• [WORK INSTRUCTIONS]: The answer is a stretch of the material below, returned exactly: the line containing "## 🚀 &nbsp;GitHub Analytcs", the line containing "# ELK-Project", and all lines between.

• [DATA UNDER STUDY]:
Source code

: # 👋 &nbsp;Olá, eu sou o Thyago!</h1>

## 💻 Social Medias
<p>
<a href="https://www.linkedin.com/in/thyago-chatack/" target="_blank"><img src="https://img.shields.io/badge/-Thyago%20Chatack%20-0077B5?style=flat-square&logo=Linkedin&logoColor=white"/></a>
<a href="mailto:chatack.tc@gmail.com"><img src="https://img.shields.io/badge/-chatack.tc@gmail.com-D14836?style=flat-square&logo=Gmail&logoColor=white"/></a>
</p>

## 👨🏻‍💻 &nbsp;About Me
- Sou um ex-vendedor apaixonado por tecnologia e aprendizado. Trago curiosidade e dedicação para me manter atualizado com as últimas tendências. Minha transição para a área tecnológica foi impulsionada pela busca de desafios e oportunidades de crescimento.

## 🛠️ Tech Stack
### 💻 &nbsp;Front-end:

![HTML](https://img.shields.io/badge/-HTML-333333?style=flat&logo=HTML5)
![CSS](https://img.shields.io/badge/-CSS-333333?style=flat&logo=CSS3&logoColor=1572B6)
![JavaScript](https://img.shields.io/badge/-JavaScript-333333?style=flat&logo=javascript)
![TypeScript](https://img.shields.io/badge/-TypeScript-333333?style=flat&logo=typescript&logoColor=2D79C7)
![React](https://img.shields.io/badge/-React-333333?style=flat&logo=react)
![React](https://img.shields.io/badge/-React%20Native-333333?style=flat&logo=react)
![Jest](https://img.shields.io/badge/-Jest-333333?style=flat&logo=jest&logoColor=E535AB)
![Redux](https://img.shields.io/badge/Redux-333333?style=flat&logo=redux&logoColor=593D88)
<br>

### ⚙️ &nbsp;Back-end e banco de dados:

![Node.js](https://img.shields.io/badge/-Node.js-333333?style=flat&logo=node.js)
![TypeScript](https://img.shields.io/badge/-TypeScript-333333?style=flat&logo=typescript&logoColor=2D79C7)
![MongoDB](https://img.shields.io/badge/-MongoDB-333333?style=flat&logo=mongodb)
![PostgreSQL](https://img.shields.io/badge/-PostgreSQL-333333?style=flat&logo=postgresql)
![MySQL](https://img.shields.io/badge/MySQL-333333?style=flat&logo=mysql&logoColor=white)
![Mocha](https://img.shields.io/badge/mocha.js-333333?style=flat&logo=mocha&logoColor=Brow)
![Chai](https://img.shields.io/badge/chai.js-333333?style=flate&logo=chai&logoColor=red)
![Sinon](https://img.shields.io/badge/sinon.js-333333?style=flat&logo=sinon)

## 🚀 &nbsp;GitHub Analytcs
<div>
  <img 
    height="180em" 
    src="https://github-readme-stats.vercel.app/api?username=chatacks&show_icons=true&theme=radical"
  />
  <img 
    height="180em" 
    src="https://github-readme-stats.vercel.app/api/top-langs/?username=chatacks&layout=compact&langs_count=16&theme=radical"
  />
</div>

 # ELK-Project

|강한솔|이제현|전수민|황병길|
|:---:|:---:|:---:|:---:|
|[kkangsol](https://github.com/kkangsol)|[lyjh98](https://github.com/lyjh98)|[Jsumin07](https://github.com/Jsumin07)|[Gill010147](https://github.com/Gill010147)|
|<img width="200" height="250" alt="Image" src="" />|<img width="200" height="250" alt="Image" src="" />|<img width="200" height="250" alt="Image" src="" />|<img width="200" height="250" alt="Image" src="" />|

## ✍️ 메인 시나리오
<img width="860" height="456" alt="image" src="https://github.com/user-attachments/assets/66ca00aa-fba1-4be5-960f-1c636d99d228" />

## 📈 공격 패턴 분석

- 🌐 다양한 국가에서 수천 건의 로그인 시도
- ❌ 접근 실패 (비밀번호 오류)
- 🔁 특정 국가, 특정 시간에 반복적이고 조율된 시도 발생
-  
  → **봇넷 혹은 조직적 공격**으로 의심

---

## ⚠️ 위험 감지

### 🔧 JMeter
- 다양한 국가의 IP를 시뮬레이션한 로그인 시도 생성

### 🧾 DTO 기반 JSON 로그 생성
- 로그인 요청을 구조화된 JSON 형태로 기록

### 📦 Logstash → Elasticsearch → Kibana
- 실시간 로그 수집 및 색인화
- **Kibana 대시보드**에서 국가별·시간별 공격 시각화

• [EXERCISE RESULT]:
## 🚀 &nbsp;GitHub Analytcs
<div>
  <img 
    height="180em" 
    src="https://github-readme-stats.vercel.app/api?username=chatacks&show_icons=true&theme=radical"
  />
  <img 
    height="180em" 
    src="https://github-readme-stats.vercel.app/api/top-langs/?username=chatacks&layout=compact&langs_count=16&theme=radical"
  />
</div>

 # ELK-Project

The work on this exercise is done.